Dataset entries

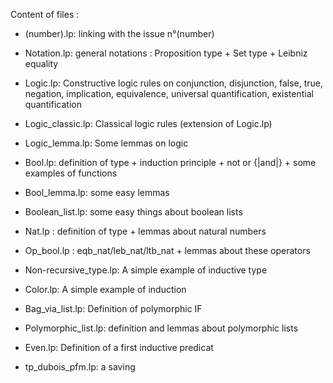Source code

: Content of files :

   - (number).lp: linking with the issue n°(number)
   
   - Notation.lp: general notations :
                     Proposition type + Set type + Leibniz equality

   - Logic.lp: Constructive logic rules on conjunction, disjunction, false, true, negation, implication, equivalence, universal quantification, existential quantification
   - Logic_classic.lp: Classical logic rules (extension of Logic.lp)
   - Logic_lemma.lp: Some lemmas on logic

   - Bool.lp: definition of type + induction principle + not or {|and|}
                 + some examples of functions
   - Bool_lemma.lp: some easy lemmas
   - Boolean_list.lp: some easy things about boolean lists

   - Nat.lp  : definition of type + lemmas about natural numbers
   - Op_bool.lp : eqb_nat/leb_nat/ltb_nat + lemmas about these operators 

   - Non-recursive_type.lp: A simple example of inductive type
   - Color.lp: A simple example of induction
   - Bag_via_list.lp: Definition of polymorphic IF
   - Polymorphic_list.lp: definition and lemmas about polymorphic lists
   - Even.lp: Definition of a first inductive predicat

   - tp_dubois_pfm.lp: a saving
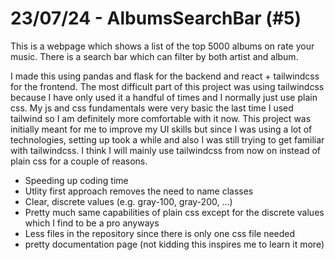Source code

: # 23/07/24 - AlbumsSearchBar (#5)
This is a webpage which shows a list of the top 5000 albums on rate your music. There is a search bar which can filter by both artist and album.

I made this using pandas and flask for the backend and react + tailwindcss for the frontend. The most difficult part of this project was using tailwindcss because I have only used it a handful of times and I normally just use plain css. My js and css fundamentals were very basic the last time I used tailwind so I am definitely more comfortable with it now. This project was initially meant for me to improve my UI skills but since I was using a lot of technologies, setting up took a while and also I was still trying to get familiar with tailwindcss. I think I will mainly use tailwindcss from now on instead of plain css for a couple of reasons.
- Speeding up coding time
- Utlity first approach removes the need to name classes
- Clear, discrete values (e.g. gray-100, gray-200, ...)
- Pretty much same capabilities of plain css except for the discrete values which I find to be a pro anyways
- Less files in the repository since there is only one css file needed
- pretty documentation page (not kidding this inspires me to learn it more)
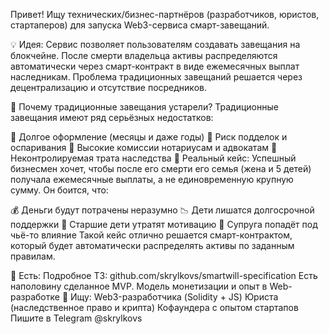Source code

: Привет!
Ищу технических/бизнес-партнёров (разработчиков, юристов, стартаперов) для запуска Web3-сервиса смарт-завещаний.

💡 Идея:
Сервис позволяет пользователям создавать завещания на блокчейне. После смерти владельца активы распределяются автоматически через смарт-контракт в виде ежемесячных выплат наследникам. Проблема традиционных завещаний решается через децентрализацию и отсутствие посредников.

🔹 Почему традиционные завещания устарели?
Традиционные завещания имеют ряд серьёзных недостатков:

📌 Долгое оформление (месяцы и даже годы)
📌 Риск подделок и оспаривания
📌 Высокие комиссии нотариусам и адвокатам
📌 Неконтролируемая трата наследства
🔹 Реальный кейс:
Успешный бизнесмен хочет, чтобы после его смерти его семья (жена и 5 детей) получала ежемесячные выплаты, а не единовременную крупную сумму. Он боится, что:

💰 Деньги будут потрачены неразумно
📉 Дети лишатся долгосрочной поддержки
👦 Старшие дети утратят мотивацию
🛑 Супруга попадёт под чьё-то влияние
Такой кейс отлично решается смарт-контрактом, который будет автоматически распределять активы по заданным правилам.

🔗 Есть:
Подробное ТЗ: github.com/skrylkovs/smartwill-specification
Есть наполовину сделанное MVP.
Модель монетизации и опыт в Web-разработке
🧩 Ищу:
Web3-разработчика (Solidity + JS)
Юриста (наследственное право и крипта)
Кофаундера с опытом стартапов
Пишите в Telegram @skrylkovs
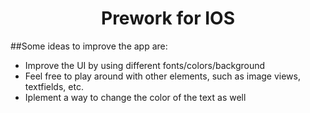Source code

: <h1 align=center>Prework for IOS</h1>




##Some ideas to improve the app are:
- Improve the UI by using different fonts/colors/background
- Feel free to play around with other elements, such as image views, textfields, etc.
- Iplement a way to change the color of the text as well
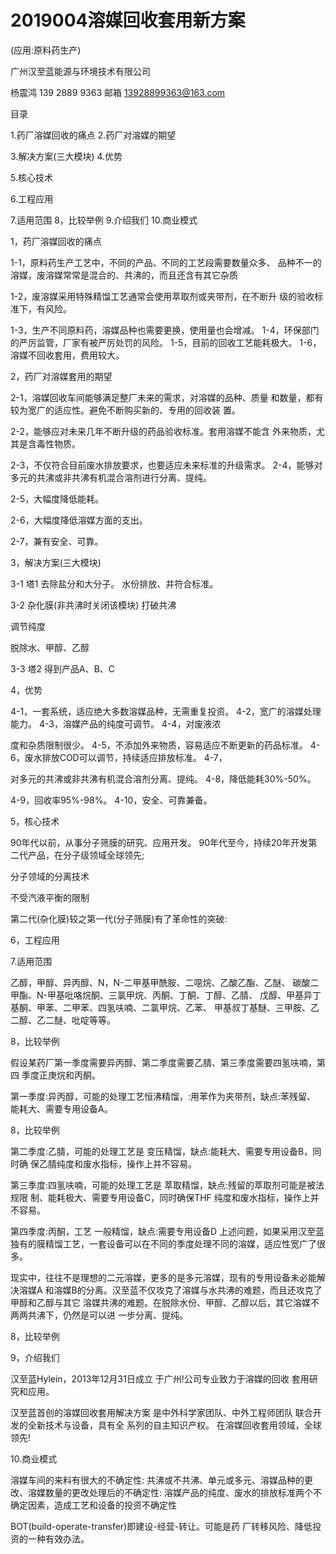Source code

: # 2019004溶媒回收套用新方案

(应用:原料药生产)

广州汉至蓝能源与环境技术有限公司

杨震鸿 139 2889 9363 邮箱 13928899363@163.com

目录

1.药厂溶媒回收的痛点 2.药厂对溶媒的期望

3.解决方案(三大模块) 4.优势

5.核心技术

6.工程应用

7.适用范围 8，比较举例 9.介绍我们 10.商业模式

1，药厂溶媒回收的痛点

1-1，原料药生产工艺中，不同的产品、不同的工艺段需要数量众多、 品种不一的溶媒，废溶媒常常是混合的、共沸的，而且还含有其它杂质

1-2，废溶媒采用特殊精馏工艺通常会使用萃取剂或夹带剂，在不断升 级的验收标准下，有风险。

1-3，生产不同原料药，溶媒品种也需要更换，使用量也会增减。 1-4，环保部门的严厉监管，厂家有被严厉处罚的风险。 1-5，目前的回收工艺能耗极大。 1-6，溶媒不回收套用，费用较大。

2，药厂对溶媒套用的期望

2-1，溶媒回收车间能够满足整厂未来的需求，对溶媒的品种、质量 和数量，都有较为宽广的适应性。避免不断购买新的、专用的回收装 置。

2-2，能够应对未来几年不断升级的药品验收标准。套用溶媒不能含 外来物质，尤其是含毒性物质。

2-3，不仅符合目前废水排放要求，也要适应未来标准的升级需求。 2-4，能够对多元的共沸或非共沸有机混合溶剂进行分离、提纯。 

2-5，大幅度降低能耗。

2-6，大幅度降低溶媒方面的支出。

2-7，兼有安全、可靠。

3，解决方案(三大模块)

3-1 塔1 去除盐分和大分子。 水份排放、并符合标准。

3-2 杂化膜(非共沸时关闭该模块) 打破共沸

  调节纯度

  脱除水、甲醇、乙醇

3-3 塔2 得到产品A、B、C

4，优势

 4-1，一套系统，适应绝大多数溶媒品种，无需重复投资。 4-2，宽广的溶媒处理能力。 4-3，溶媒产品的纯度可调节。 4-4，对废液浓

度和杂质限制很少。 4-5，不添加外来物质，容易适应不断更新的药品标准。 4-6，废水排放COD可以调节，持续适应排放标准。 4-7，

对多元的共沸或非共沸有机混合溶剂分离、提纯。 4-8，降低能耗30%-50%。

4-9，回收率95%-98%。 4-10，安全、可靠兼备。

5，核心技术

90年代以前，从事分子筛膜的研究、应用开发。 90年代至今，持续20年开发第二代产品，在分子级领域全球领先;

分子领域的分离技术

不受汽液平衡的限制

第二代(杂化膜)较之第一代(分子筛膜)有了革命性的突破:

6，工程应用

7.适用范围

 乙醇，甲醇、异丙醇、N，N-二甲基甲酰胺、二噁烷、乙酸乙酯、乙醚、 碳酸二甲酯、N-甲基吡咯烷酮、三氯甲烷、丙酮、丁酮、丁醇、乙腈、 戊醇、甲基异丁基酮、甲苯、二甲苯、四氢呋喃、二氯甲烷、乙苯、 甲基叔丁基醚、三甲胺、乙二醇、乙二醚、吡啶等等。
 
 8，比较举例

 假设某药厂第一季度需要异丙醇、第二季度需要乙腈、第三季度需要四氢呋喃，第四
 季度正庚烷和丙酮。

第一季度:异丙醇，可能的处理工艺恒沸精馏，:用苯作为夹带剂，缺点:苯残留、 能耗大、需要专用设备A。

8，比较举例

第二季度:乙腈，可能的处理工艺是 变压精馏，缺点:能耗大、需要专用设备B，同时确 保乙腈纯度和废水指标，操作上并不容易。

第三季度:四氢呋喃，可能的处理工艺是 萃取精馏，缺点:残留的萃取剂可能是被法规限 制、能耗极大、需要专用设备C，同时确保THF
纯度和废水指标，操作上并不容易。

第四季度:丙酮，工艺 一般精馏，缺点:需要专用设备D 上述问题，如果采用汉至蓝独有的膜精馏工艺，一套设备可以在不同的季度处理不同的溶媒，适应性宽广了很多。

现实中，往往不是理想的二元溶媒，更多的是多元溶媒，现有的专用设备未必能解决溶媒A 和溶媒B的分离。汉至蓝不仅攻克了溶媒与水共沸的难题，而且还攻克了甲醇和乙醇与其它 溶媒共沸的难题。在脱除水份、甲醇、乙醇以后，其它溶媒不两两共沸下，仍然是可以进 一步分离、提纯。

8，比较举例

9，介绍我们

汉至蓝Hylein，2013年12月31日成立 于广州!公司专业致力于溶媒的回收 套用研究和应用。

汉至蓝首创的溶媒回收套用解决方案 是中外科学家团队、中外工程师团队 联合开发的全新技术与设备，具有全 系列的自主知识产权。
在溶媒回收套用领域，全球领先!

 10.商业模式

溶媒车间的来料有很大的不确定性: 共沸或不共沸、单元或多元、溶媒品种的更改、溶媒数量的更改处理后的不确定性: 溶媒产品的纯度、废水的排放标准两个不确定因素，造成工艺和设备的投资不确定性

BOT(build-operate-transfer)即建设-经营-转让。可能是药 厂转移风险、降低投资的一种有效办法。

▶ _EXERCISE DESCRIPTION_:
Output, exactly and with nothing else, the lines from the line containing "2，药厂对溶媒套用的期望" to the end of the entries.

▶ _WRITTEN ANSWER_:
2，药厂对溶媒套用的期望

2-1，溶媒回收车间能够满足整厂未来的需求，对溶媒的品种、质量 和数量，都有较为宽广的适应性。避免不断购买新的、专用的回收装 置。

2-2，能够应对未来几年不断升级的药品验收标准。套用溶媒不能含 外来物质，尤其是含毒性物质。

2-3，不仅符合目前废水排放要求，也要适应未来标准的升级需求。 2-4，能够对多元的共沸或非共沸有机混合溶剂进行分离、提纯。 

2-5，大幅度降低能耗。

2-6，大幅度降低溶媒方面的支出。

2-7，兼有安全、可靠。

3，解决方案(三大模块)

3-1 塔1 去除盐分和大分子。 水份排放、并符合标准。

3-2 杂化膜(非共沸时关闭该模块) 打破共沸

  调节纯度

  脱除水、甲醇、乙醇

3-3 塔2 得到产品A、B、C

4，优势

 4-1，一套系统，适应绝大多数溶媒品种，无需重复投资。 4-2，宽广的溶媒处理能力。 4-3，溶媒产品的纯度可调节。 4-4，对废液浓

度和杂质限制很少。 4-5，不添加外来物质，容易适应不断更新的药品标准。 4-6，废水排放COD可以调节，持续适应排放标准。 4-7，

对多元的共沸或非共沸有机混合溶剂分离、提纯。 4-8，降低能耗30%-50%。

4-9，回收率95%-98%。 4-10，安全、可靠兼备。

5，核心技术

90年代以前，从事分子筛膜的研究、应用开发。 90年代至今，持续20年开发第二代产品，在分子级领域全球领先;

分子领域的分离技术

不受汽液平衡的限制

第二代(杂化膜)较之第一代(分子筛膜)有了革命性的突破:

6，工程应用

7.适用范围

 乙醇，甲醇、异丙醇、N，N-二甲基甲酰胺、二噁烷、乙酸乙酯、乙醚、 碳酸二甲酯、N-甲基吡咯烷酮、三氯甲烷、丙酮、丁酮、丁醇、乙腈、 戊醇、甲基异丁基酮、甲苯、二甲苯、四氢呋喃、二氯甲烷、乙苯、 甲基叔丁基醚、三甲胺、乙二醇、乙二醚、吡啶等等。
 
 8，比较举例

 假设某药厂第一季度需要异丙醇、第二季度需要乙腈、第三季度需要四氢呋喃，第四
 季度正庚烷和丙酮。

第一季度:异丙醇，可能的处理工艺恒沸精馏，:用苯作为夹带剂，缺点:苯残留、 能耗大、需要专用设备A。

8，比较举例

第二季度:乙腈，可能的处理工艺是 变压精馏，缺点:能耗大、需要专用设备B，同时确 保乙腈纯度和废水指标，操作上并不容易。

第三季度:四氢呋喃，可能的处理工艺是 萃取精馏，缺点:残留的萃取剂可能是被法规限 制、能耗极大、需要专用设备C，同时确保THF
纯度和废水指标，操作上并不容易。

第四季度:丙酮，工艺 一般精馏，缺点:需要专用设备D 上述问题，如果采用汉至蓝独有的膜精馏工艺，一套设备可以在不同的季度处理不同的溶媒，适应性宽广了很多。

现实中，往往不是理想的二元溶媒，更多的是多元溶媒，现有的专用设备未必能解决溶媒A 和溶媒B的分离。汉至蓝不仅攻克了溶媒与水共沸的难题，而且还攻克了甲醇和乙醇与其它 溶媒共沸的难题。在脱除水份、甲醇、乙醇以后，其它溶媒不两两共沸下，仍然是可以进 一步分离、提纯。

8，比较举例

9，介绍我们

汉至蓝Hylein，2013年12月31日成立 于广州!公司专业致力于溶媒的回收 套用研究和应用。

汉至蓝首创的溶媒回收套用解决方案 是中外科学家团队、中外工程师团队 联合开发的全新技术与设备，具有全 系列的自主知识产权。
在溶媒回收套用领域，全球领先!

 10.商业模式

溶媒车间的来料有很大的不确定性: 共沸或不共沸、单元或多元、溶媒品种的更改、溶媒数量的更改处理后的不确定性: 溶媒产品的纯度、废水的排放标准两个不确定因素，造成工艺和设备的投资不确定性

BOT(build-operate-transfer)即建设-经营-转让。可能是药 厂转移风险、降低投资的一种有效办法。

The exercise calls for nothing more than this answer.